The desert was the apotheosis of all deserts, huge, standing to the sky for what looked like eternity in all directions. It was white and blinding and waterless and without feature save for the faint, cloudy haze of the mountains which sketched themselves on the horizon and the devil-grass which brought sweet dreams, nightmares, death. An occasional tombstone sign pointed the way, for once the drifted track that cut its way through the thick crust of alkali had been a highway. Coaches and buckas had followed it. The world had moved on since then. The world had emptied.
Well............................ I finally did it. 8 books, 4300 pages, I finally finished "The Dark Tower" series by Steven King.

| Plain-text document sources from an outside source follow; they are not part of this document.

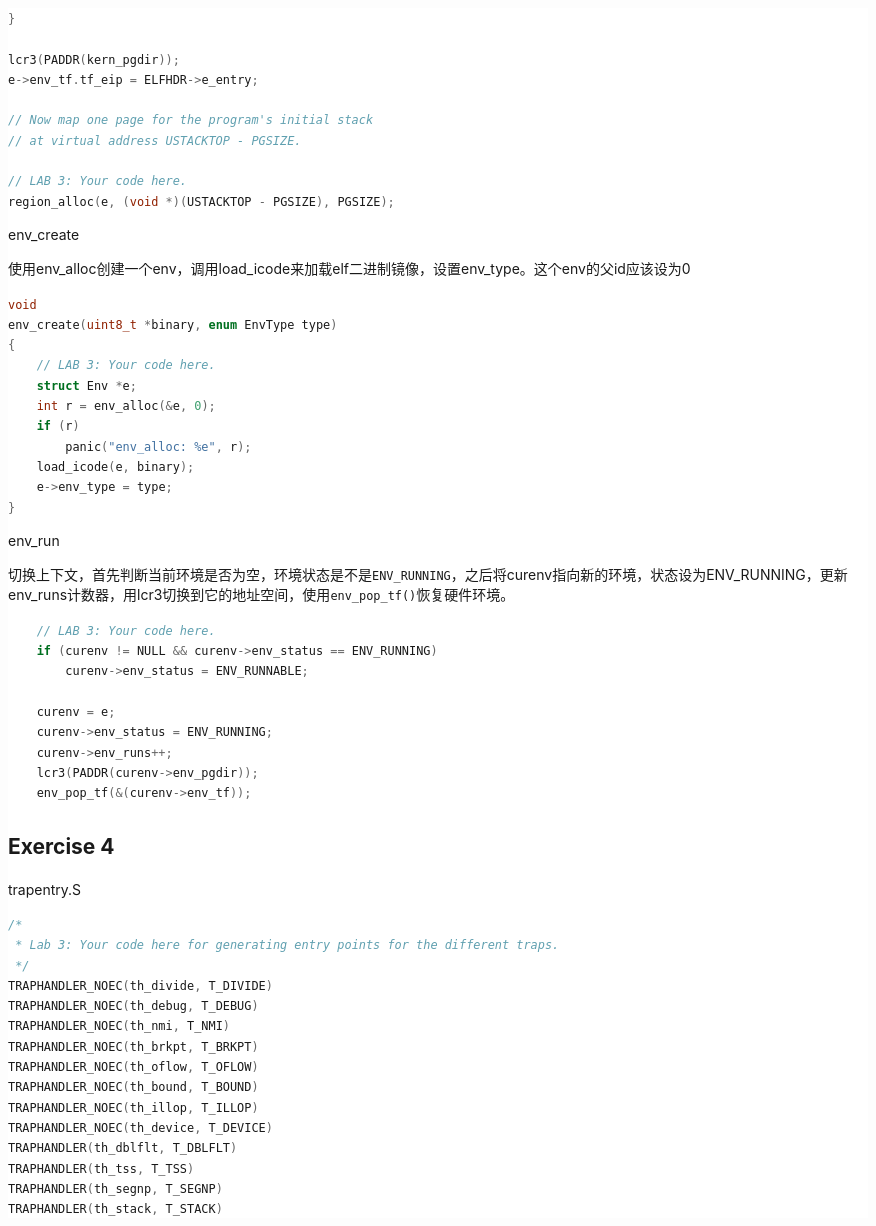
 ```c
}

lcr3(PADDR(kern_pgdir));
e->env_tf.tf_eip = ELFHDR->e_entry;

// Now map one page for the program's initial stack
// at virtual address USTACKTOP - PGSIZE.

// LAB 3: Your code here.
region_alloc(e, (void *)(USTACKTOP - PGSIZE), PGSIZE);
```

env_create

使用env_alloc创建一个env，调用load_icode来加载elf二进制镜像，设置env_type。这个env的父id应该设为0

```c
void
env_create(uint8_t *binary, enum EnvType type)
{
    // LAB 3: Your code here.
    struct Env *e;
    int r = env_alloc(&e, 0);
    if (r)
        panic("env_alloc: %e", r);
    load_icode(e, binary);
    e->env_type = type;
}
```

env_run

切换上下文，首先判断当前环境是否为空，环境状态是不是`ENV_RUNNING`，之后将curenv指向新的环境，状态设为ENV_RUNNING，更新env_runs计数器，用lcr3切换到它的地址空间，使用`env_pop_tf()`恢复硬件环境。

```c
    // LAB 3: Your code here.
    if (curenv != NULL && curenv->env_status == ENV_RUNNING)
        curenv->env_status = ENV_RUNNABLE;

    curenv = e;
    curenv->env_status = ENV_RUNNING;
    curenv->env_runs++;
    lcr3(PADDR(curenv->env_pgdir));
    env_pop_tf(&(curenv->env_tf));
```

## Exercise 4

trapentry.S

```c
/*
 * Lab 3: Your code here for generating entry points for the different traps.
 */
TRAPHANDLER_NOEC(th_divide, T_DIVIDE)
TRAPHANDLER_NOEC(th_debug, T_DEBUG)
TRAPHANDLER_NOEC(th_nmi, T_NMI)
TRAPHANDLER_NOEC(th_brkpt, T_BRKPT)
TRAPHANDLER_NOEC(th_oflow, T_OFLOW)
TRAPHANDLER_NOEC(th_bound, T_BOUND)
TRAPHANDLER_NOEC(th_illop, T_ILLOP)
TRAPHANDLER_NOEC(th_device, T_DEVICE)
TRAPHANDLER(th_dblflt, T_DBLFLT)
TRAPHANDLER(th_tss, T_TSS)
TRAPHANDLER(th_segnp, T_SEGNP)
TRAPHANDLER(th_stack, T_STACK)
``` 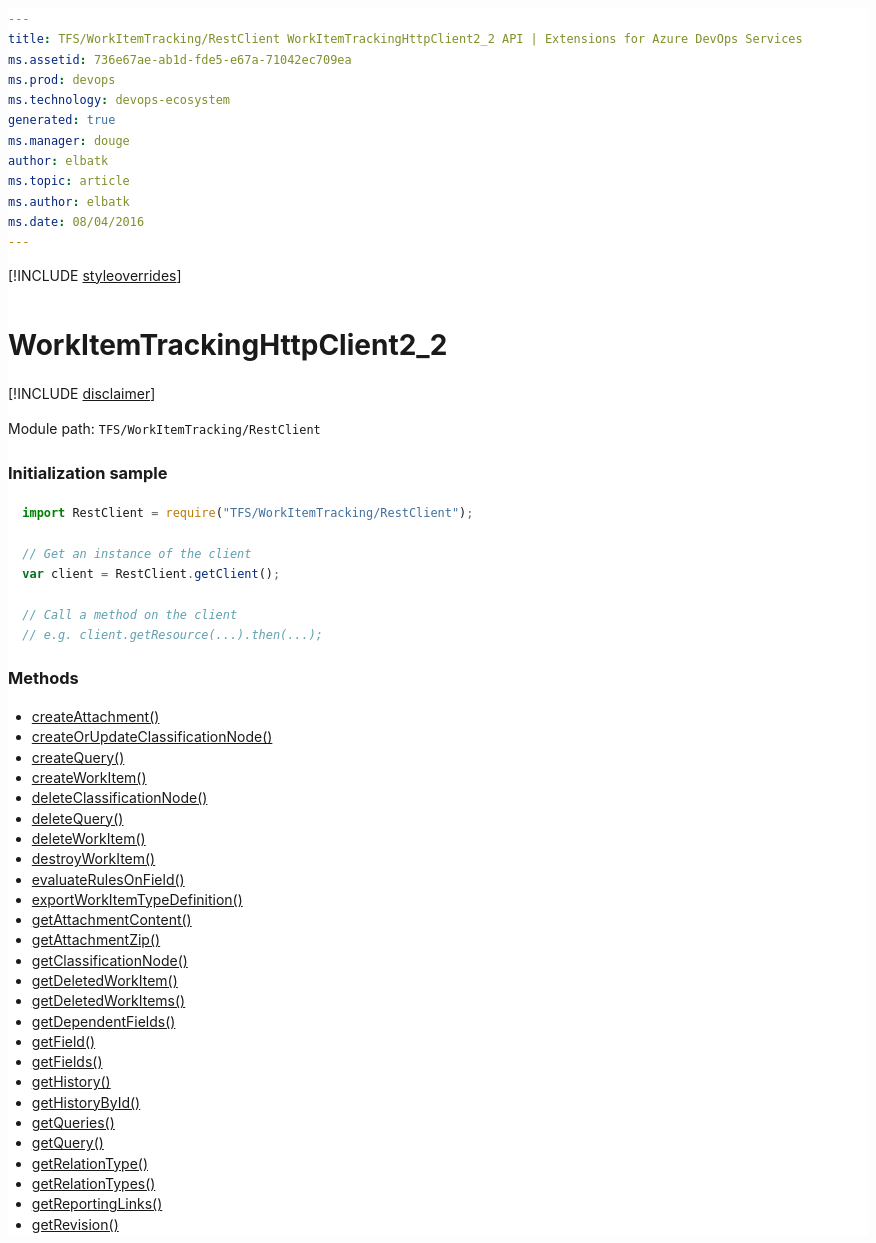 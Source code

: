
 ```yaml
---
title: TFS/WorkItemTracking/RestClient WorkItemTrackingHttpClient2_2 API | Extensions for Azure DevOps Services
ms.assetid: 736e67ae-ab1d-fde5-e67a-71042ec709ea
ms.prod: devops
ms.technology: devops-ecosystem
generated: true
ms.manager: douge
author: elbatk
ms.topic: article
ms.author: elbatk
ms.date: 08/04/2016
---
```


[!INCLUDE [styleoverrides](../../../_data/style-overrides.md)]

# WorkItemTrackingHttpClient2_2

[!INCLUDE [disclaimer](../../../_data/disclaimer.md)]



Module path: `TFS/WorkItemTracking/RestClient`

### Initialization sample
``` javascript
  import RestClient = require("TFS/WorkItemTracking/RestClient");

  // Get an instance of the client
  var client = RestClient.getClient();
    
  // Call a method on the client
  // e.g. client.getResource(...).then(...);
```

### Methods

* [createAttachment()](#method_createAttachment)
* [createOrUpdateClassificationNode()](#method_createOrUpdateClassificationNode)
* [createQuery()](#method_createQuery)
* [createWorkItem()](#method_createWorkItem)
* [deleteClassificationNode()](#method_deleteClassificationNode)
* [deleteQuery()](#method_deleteQuery)
* [deleteWorkItem()](#method_deleteWorkItem)
* [destroyWorkItem()](#method_destroyWorkItem)
* [evaluateRulesOnField()](#method_evaluateRulesOnField)
* [exportWorkItemTypeDefinition()](#method_exportWorkItemTypeDefinition)
* [getAttachmentContent()](#method_getAttachmentContent)
* [getAttachmentZip()](#method_getAttachmentZip)
* [getClassificationNode()](#method_getClassificationNode)
* [getDeletedWorkItem()](#method_getDeletedWorkItem)
* [getDeletedWorkItems()](#method_getDeletedWorkItems)
* [getDependentFields()](#method_getDependentFields)
* [getField()](#method_getField)
* [getFields()](#method_getFields)
* [getHistory()](#method_getHistory)
* [getHistoryById()](#method_getHistoryById)
* [getQueries()](#method_getQueries)
* [getQuery()](#method_getQuery)
* [getRelationType()](#method_getRelationType)
* [getRelationTypes()](#method_getRelationTypes)
* [getReportingLinks()](#method_getReportingLinks)
* [getRevision()](#method_getRevision)
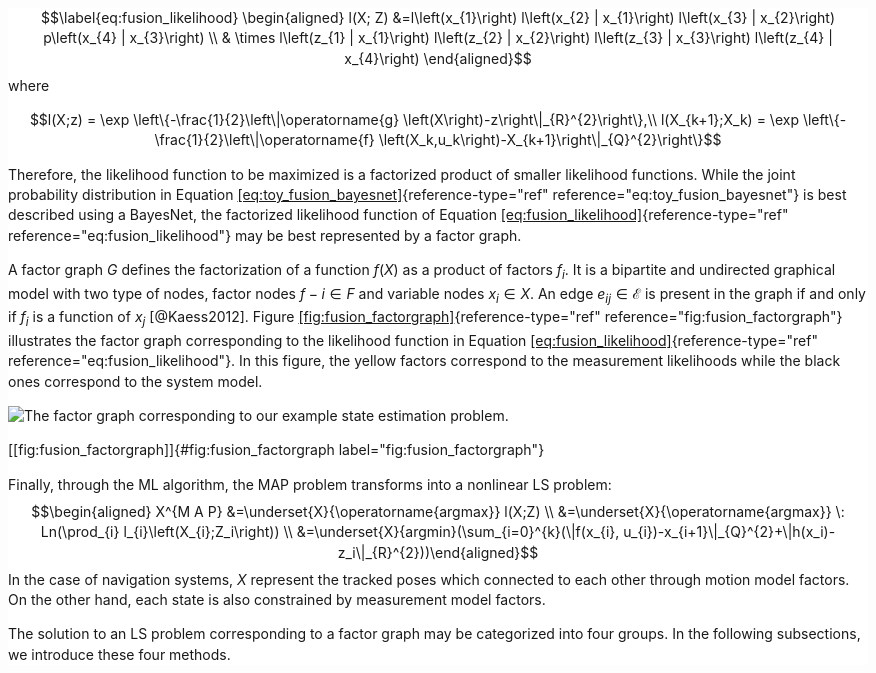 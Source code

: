 $$\label{eq:fusion_likelihood}
\begin{aligned} l(X; Z) &=l\left(x_{1}\right) l\left(x_{2} | x_{1}\right) l\left(x_{3} | x_{2}\right) p\left(x_{4} | x_{3}\right) \\ & \times l\left(z_{1} | x_{1}\right)  l\left(z_{2} | x_{2}\right)  l\left(z_{3} | x_{3}\right)  l\left(z_{4} | x_{4}\right) \end{aligned}$$
where

$$l(X;z) = \exp \left\{-\frac{1}{2}\left\|\operatorname{g} \left(X\right)-z\right\|_{R}^{2}\right\},\\
l(X_{k+1};X_k) = \exp \left\{-\frac{1}{2}\left\|\operatorname{f} \left(X_k,u_k\right)-X_{k+1}\right\|_{Q}^{2}\right\}$$

Therefore, the likelihood function to be maximized is a factorized
product of smaller likelihood functions. While the joint probability
distribution in Equation
[\[eq:toy\_fusion\_bayesnet\]](#eq:toy_fusion_bayesnet){reference-type="ref"
reference="eq:toy_fusion_bayesnet"} is best described using a BayesNet,
the factorized likelihood function of Equation
[\[eq:fusion\_likelihood\]](#eq:fusion_likelihood){reference-type="ref"
reference="eq:fusion_likelihood"} may be best represented by a factor
graph.

A factor graph $G$ defines the factorization of a function $f(X)$ as a
product of factors $f_i$. It is a bipartite and undirected graphical
model with two type of nodes, factor nodes $f-i \in F$ and variable
nodes $x_i \in X$. An edge $e_{i j} \in \mathcal{E}$ is present in the
graph if and only if $f_i$ is a function of $x_j$ [@Kaess2012]. Figure
[\[fig:fusion\_factorgraph\]](#fig:fusion_factorgraph){reference-type="ref"
reference="fig:fusion_factorgraph"} illustrates the factor graph
corresponding to the likelihood function in Equation
[\[eq:fusion\_likelihood\]](#eq:fusion_likelihood){reference-type="ref"
reference="eq:fusion_likelihood"}. In this figure, the yellow factors
correspond to the measurement likelihoods while the black ones
correspond to the system model.

![The factor graph corresponding to our example state estimation
problem.](/assets/contents/theories/1_9_2020/4.png)

[\[fig:fusion\_factorgraph\]]{#fig:fusion_factorgraph
label="fig:fusion_factorgraph"}

Finally, through the ML algorithm, the MAP problem transforms into a
nonlinear LS problem:
$$\begin{aligned} X^{M A P} &=\underset{X}{\operatorname{argmax}} l(X;Z) \\ &=\underset{X}{\operatorname{argmax}} \: Ln(\prod_{i} l_{i}\left(X_{i};Z_i\right)) \\
&=\underset{X}{argmin}(\sum_{i=0}^{k}(\|f(x_{i}, u_{i})-x_{i+1}\|_{Q}^{2}+\|h(x_i)-z_i\|_{R}^{2}))\end{aligned}$$
In the case of navigation systems, $X$ represent the tracked poses which
connected to each other through motion model factors. On the other hand,
each state is also constrained by measurement model factors.

The solution to an LS problem corresponding to a factor graph may be
categorized into four groups. In the following subsections, we introduce
these four methods.


[^1]: Maximum Likelihood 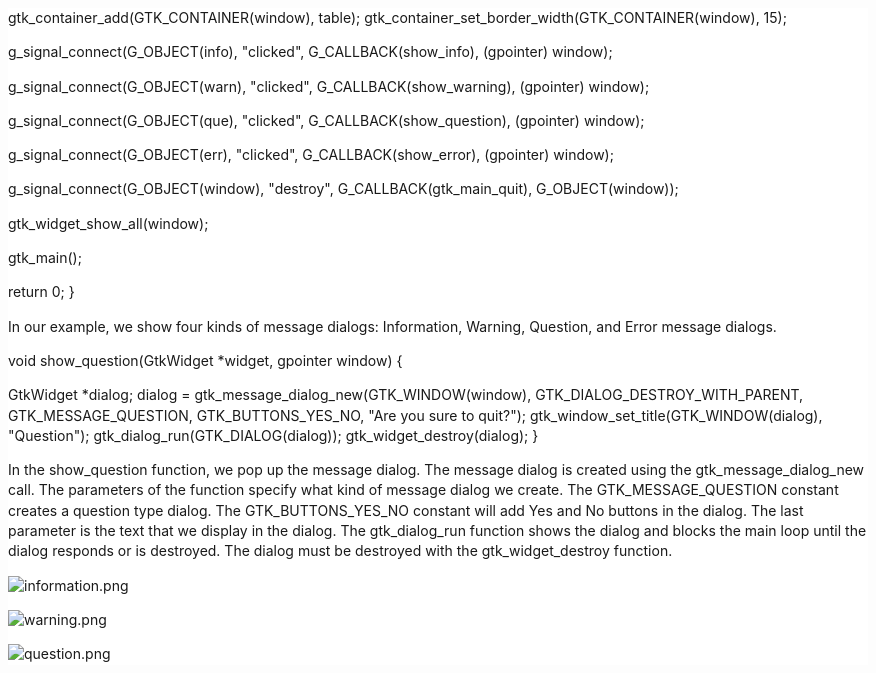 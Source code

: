   gtk_container_add(GTK_CONTAINER(window), table);
  gtk_container_set_border_width(GTK_CONTAINER(window), 15);

  g_signal_connect(G_OBJECT(info), "clicked", 
        G_CALLBACK(show_info), (gpointer) window); 

  g_signal_connect(G_OBJECT(warn), "clicked", 
        G_CALLBACK(show_warning), (gpointer) window); 

  g_signal_connect(G_OBJECT(que), "clicked", 
        G_CALLBACK(show_question), (gpointer) window); 

  g_signal_connect(G_OBJECT(err), "clicked", 
        G_CALLBACK(show_error), (gpointer) window); 

  g_signal_connect(G_OBJECT(window), "destroy",
        G_CALLBACK(gtk_main_quit), G_OBJECT(window));

  gtk_widget_show_all(window);

  gtk_main();

  return 0;
}

In our example, we show four kinds of message dialogs: Information, Warning, 
Question, and Error message dialogs.

void show_question(GtkWidget *widget, gpointer window) {
    
  GtkWidget *dialog;
  dialog = gtk_message_dialog_new(GTK_WINDOW(window),
            GTK_DIALOG_DESTROY_WITH_PARENT,
            GTK_MESSAGE_QUESTION,
            GTK_BUTTONS_YES_NO,
            "Are you sure to quit?");
  gtk_window_set_title(GTK_WINDOW(dialog), "Question");
  gtk_dialog_run(GTK_DIALOG(dialog));
  gtk_widget_destroy(dialog);
}

In the show_question function, we pop up the message dialog. The message 
dialog is created using the gtk_message_dialog_new call. 
The parameters of the function specify what kind of message dialog we create. 
The GTK_MESSAGE_QUESTION constant creates a question type dialog.
The GTK_BUTTONS_YES_NO constant will add Yes and No buttons in the 
dialog. The last parameter is the text that we display in the dialog.
The gtk_dialog_run function shows the dialog and blocks the 
main loop until the dialog responds or is destroyed.
The dialog must be destroyed with the gtk_widget_destroy function.

![information.png](images/information.png)

![warning.png](images/warning.png)

![question.png](images/question.png)

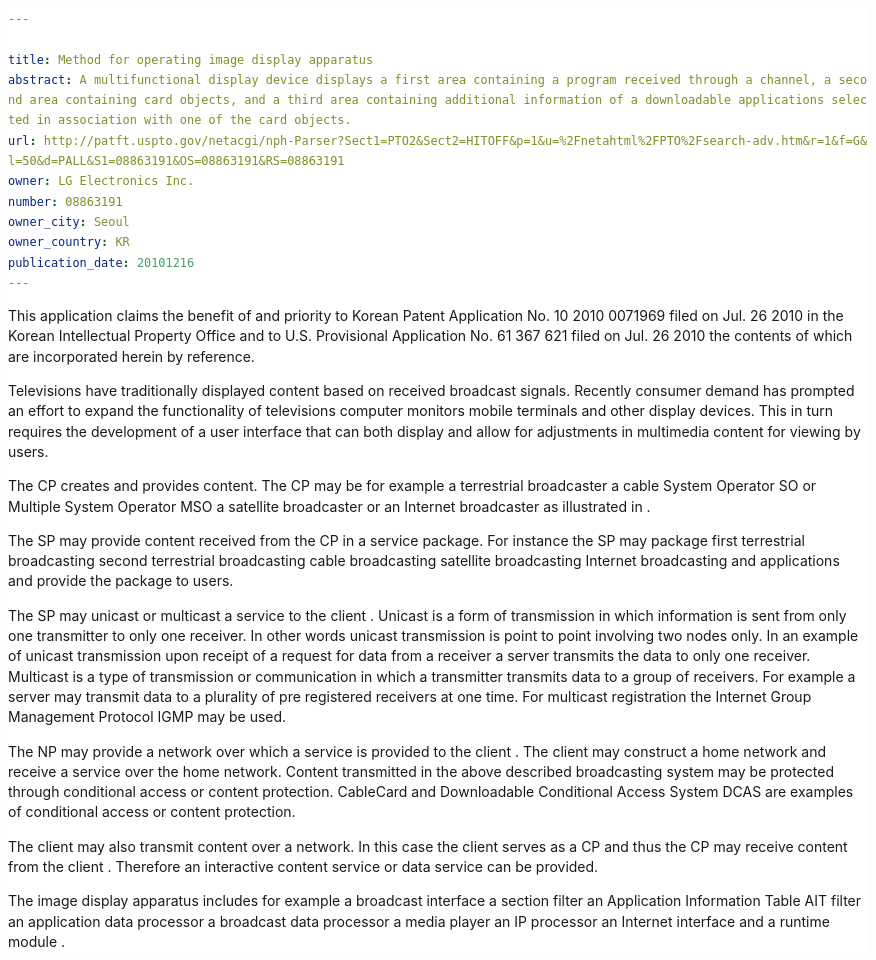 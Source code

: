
 ```yaml
---

title: Method for operating image display apparatus
abstract: A multifunctional display device displays a first area containing a program received through a channel, a second area containing card objects, and a third area containing additional information of a downloadable applications selected in association with one of the card objects.
url: http://patft.uspto.gov/netacgi/nph-Parser?Sect1=PTO2&Sect2=HITOFF&p=1&u=%2Fnetahtml%2FPTO%2Fsearch-adv.htm&r=1&f=G&l=50&d=PALL&S1=08863191&OS=08863191&RS=08863191
owner: LG Electronics Inc.
number: 08863191
owner_city: Seoul
owner_country: KR
publication_date: 20101216
---
```

This application claims the benefit of and priority to Korean Patent Application No. 10 2010 0071969 filed on Jul. 26 2010 in the Korean Intellectual Property Office and to U.S. Provisional Application No. 61 367 621 filed on Jul. 26 2010 the contents of which are incorporated herein by reference.

Televisions have traditionally displayed content based on received broadcast signals. Recently consumer demand has prompted an effort to expand the functionality of televisions computer monitors mobile terminals and other display devices. This in turn requires the development of a user interface that can both display and allow for adjustments in multimedia content for viewing by users.

The CP creates and provides content. The CP may be for example a terrestrial broadcaster a cable System Operator SO or Multiple System Operator MSO a satellite broadcaster or an Internet broadcaster as illustrated in .

The SP may provide content received from the CP in a service package. For instance the SP may package first terrestrial broadcasting second terrestrial broadcasting cable broadcasting satellite broadcasting Internet broadcasting and applications and provide the package to users.

The SP may unicast or multicast a service to the client . Unicast is a form of transmission in which information is sent from only one transmitter to only one receiver. In other words unicast transmission is point to point involving two nodes only. In an example of unicast transmission upon receipt of a request for data from a receiver a server transmits the data to only one receiver. Multicast is a type of transmission or communication in which a transmitter transmits data to a group of receivers. For example a server may transmit data to a plurality of pre registered receivers at one time. For multicast registration the Internet Group Management Protocol IGMP may be used.

The NP may provide a network over which a service is provided to the client . The client may construct a home network and receive a service over the home network. Content transmitted in the above described broadcasting system may be protected through conditional access or content protection. CableCard and Downloadable Conditional Access System DCAS are examples of conditional access or content protection.

The client may also transmit content over a network. In this case the client serves as a CP and thus the CP may receive content from the client . Therefore an interactive content service or data service can be provided.

The image display apparatus includes for example a broadcast interface a section filter an Application Information Table AIT filter an application data processor a broadcast data processor a media player an IP processor an Internet interface and a runtime module .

The Dark Tower series tells the story of Roland Deschain, Mid-World’s last gunslinger, who is traveling southeast across Mid-World’s post-apocalyptic landscape, searching for the powerful but elusive magical edifice known as The Dark Tower. Located in the fey region of End-World, amid a sea of singing red roses, the Dark Tower is the nexus point of the time-space continuum. It is the heart of all worlds, but it is also under threat. Someone, or something, is using the evil technology of the Great Old Ones to destroy it.
Inspired in equal parts by Robert Browning’s poem, “Childe Roland to the Dark Tower Came,” J.R.R. Tolkien’s Lord of the Rings, and Sergio Leone’s spaghetti Western classics, The Dark Tower series is an epic of Arthurian proportions.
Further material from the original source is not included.